By Alex Contreras Baspineiro
Boliviano del Periodismo Auténtico

February 13, 2003

“This is a struggle of the Bolivian people who are poor and dispossessed, of men, women, elders and children who have always been ignored by the those political classes that are controlled by the empire of North America, multinational corporations, and by the corrupt politicians of the country,” said Evo Morales Ayma, a coca growers’ leader and member of Congress, regarding the recent social unrest in Bolivia.

During the past 48 hours, in the country located in the epicenter of the American continent, there were more than 25 people assassinated in the armed confrontation of the police and military. This detonated a pitched class struggle that has been building for many years now. The victims were people who took to the streets to reclaim their just demands. More than 80 were wounded by gunfire.

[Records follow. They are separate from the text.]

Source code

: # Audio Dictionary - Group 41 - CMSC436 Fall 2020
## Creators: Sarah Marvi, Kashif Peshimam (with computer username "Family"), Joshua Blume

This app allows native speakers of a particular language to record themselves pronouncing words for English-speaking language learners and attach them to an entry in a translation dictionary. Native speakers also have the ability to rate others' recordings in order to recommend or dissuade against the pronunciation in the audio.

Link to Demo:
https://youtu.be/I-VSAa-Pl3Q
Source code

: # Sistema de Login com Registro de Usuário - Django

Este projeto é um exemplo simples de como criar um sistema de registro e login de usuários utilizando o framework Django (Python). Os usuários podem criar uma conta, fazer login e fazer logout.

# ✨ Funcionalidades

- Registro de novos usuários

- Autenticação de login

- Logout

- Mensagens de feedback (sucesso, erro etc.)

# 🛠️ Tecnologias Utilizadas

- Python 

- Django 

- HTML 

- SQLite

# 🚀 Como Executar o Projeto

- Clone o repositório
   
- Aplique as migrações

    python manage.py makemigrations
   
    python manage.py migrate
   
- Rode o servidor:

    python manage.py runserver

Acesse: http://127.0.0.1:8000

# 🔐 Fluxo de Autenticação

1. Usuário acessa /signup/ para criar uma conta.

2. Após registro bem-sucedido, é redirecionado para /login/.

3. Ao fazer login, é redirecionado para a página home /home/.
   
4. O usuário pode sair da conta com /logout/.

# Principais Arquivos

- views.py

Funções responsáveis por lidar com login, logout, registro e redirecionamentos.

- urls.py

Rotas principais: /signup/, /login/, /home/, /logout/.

In the first six months of President Gonzalo Sanchez de Lozada’s administration, the government has been responsible for more than 37 deaths, more than during a similar period of time under the military dictatorship.

This past Sunday, the government, which is conformed by a coalition of neoliberal parties that follow the rules of the International Monetary Fund (IMF) and the World Bank (WB), attempted to impose taxes on the salaries of all workers. The measure was designed to reduce the fiscal deficit, making the poor poorer and making the rich richer.

The people could not make any more sacrifices and thus seized the streets and roads as trenches of resistance.

In response to the deaths, the protesters assaulted the Vice-President’s office and burnt the offices of the traditional parties. They looted stores, markets, and factories, while paralyzing the activities of the whole country.

In a telephone conversation, the leader of the coca growers explained that the present conflict has its roots in the existence of two Bolivias.

The first Bolivia is conformed by Aymaras, Quechuas, Guaranis, and other indigenous nations, in addition to workers, the unemployed and the poor. The other Bolivia is made of the political class, sustained by businessmen and transnational corporations linked to theft and corruption.

“We defend the culture of peace and of equality, and they defend the culture of death and the destruction of our values,” he said.

Roadblocks

Rocked by social unrest, the government of Gonzalo Sánchez de Lozada scrapped his plan to raise taxes. But the nation’s popular movements are making greater demands: his resignation, and that of Vice-President Carlos Mesa.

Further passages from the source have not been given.